| Exercise prompt |
Output the data below exactly, images excluded.

| Supplied data |
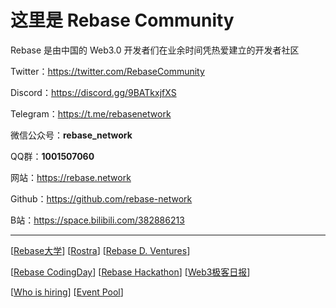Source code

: # 这里是 Rebase Community

Rebase 是由中国的 Web3.0 开发者们在业余时间凭热爱建立的开发者社区

Twitter：https://twitter.com/RebaseCommunity

Discord：https://discord.gg/9BATkxjfXS

Telegram：https://t.me/rebasenetwork

微信公众号：**rebase_network**

QQ群：**1001507060**

网站：https://rebase.network

Github：https://github.com/rebase-network

B站：https://space.bilibili.com/382886213

---

[[Rebase大学](https://github.com/rebase-network/work-groups/blob/main/README.md#rebase大学)] [[Rostra](https://github.com/rebase-network/work-groups/blob/main/README.md#rostra)] [[Rebase D. Ventures](https://github.com/rebase-network/work-groups/blob/main/README.md#rebase-d-ventures)]

[[Rebase CodingDay](https://github.com/rebase-network/work-groups/blob/main/README.md#rebase-codingday)] [[Rebase Hackathon](https://github.com/rebase-network/work-groups/blob/main/README.md#rebase-hackathon)] [[Web3极客日报](https://github.com/rebase-network/work-groups/blob/main/README.md#web3极客日报)]

[[Who is hiring](https://github.com/rebase-network/work-groups/blob/main/README.md#who-is-hiring)] [[Event Pool](https://github.com/rebase-network/work-groups/blob/main/README.md#event-pool)]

| Task response |
Source code

: # 这里是 Rebase Community

Rebase 是由中国的 Web3.0 开发者们在业余时间凭热爱建立的开发者社区

Twitter：https://twitter.com/RebaseCommunity

Discord：https://discord.gg/9BATkxjfXS

Telegram：https://t.me/rebasenetwork

微信公众号：**rebase_network**

QQ群：**1001507060**

网站：https://rebase.network

Github：https://github.com/rebase-network

B站：https://space.bilibili.com/382886213

---

[[Rebase大学](https://github.com/rebase-network/work-groups/blob/main/README.md#rebase大学)] [[Rostra](https://github.com/rebase-network/work-groups/blob/main/README.md#rostra)] [[Rebase D. Ventures](https://github.com/rebase-network/work-groups/blob/main/README.md#rebase-d-ventures)]

[[Rebase CodingDay](https://github.com/rebase-network/work-groups/blob/main/README.md#rebase-codingday)] [[Rebase Hackathon](https://github.com/rebase-network/work-groups/blob/main/README.md#rebase-hackathon)] [[Web3极客日报](https://github.com/rebase-network/work-groups/blob/main/README.md#web3极客日报)]

[[Who is hiring](https://github.com/rebase-network/work-groups/blob/main/README.md#who-is-hiring)] [[Event Pool](https://github.com/rebase-network/work-groups/blob/main/README.md#event-pool)]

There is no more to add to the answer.